### DATA TO EXAMINE
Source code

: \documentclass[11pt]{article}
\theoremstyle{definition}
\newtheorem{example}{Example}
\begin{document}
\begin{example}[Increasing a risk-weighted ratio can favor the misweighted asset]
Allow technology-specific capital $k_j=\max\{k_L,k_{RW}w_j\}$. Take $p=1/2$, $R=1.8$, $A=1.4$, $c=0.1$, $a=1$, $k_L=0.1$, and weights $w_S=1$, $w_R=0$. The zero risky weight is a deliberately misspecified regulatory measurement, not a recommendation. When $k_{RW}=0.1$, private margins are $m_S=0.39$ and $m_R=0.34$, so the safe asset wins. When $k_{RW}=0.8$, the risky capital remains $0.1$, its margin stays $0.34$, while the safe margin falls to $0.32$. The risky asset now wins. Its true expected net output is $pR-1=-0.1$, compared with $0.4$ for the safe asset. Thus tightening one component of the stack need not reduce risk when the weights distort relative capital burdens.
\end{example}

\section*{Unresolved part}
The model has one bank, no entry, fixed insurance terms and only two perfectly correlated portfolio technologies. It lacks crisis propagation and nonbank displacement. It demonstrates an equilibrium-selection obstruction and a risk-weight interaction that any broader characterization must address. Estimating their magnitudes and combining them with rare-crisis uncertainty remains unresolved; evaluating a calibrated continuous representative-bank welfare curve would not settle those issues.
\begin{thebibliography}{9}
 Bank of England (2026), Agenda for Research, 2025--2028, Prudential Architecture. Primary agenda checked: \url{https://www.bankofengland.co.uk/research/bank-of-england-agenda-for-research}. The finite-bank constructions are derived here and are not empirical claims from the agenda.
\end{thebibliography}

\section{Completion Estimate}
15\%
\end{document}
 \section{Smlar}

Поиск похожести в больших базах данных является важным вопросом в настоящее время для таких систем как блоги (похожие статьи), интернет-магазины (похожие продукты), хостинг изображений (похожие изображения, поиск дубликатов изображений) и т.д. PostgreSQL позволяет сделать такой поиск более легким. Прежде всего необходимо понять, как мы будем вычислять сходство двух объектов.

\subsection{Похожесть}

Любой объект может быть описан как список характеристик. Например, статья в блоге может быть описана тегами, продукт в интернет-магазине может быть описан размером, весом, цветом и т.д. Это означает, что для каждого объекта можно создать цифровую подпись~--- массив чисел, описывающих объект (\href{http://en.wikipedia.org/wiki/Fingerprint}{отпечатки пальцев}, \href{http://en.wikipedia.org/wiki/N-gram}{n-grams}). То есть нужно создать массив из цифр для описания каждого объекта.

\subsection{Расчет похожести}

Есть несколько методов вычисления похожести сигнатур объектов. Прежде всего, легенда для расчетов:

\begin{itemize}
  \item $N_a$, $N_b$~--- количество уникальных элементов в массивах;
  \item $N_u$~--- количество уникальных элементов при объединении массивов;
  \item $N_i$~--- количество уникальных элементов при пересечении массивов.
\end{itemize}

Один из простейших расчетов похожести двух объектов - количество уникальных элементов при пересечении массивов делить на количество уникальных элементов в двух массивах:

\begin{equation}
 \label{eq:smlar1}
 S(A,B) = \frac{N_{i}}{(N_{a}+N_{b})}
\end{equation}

### PROBLEM TO SOLVE
Show all lines above containing "example".

### ANSWER
\newtheorem{example}{Example}
\begin{example}[Increasing a risk-weighted ratio can favor the misweighted asset]
\end{example}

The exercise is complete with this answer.